## Given entries
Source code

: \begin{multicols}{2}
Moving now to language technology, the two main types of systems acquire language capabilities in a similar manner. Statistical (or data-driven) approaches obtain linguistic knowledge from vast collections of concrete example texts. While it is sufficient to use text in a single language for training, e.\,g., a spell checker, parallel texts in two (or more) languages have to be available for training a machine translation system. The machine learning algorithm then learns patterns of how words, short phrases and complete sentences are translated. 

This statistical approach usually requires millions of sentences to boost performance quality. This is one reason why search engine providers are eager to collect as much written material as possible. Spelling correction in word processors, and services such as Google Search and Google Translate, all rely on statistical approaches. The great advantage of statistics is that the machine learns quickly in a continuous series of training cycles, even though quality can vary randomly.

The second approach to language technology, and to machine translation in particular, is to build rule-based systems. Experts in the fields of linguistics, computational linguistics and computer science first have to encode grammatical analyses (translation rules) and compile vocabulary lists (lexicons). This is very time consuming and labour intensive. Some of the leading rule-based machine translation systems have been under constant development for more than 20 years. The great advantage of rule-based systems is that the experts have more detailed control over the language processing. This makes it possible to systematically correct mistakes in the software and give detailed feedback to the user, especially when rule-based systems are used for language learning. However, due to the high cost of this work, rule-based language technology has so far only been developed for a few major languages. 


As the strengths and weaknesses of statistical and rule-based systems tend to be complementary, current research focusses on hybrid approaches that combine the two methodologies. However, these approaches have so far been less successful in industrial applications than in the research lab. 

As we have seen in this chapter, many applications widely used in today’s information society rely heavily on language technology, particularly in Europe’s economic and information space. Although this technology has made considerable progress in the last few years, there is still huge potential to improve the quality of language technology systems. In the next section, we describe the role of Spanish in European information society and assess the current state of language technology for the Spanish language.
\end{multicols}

## Instructions to follow
Among the lines of the data, identify those with the word "that". Copy each of them.

## Reply
This statistical approach usually requires millions of sentences to boost performance quality. This is one reason why search engine providers are eager to collect as much written material as possible. Spelling correction in word processors, and services such as Google Search and Google Translate, all rely on statistical approaches. The great advantage of statistics is that the machine learns quickly in a continuous series of training cycles, even though quality can vary randomly.
The second approach to language technology, and to machine translation in particular, is to build rule-based systems. Experts in the fields of linguistics, computational linguistics and computer science first have to encode grammatical analyses (translation rules) and compile vocabulary lists (lexicons). This is very time consuming and labour intensive. Some of the leading rule-based machine translation systems have been under constant development for more than 20 years. The great advantage of rule-based systems is that the experts have more detailed control over the language processing. This makes it possible to systematically correct mistakes in the software and give detailed feedback to the user, especially when rule-based systems are used for language learning. However, due to the high cost of this work, rule-based language technology has so far only been developed for a few major languages. 
As the strengths and weaknesses of statistical and rule-based systems tend to be complementary, current research focusses on hybrid approaches that combine the two methodologies. However, these approaches have so far been less successful in industrial applications than in the research lab. 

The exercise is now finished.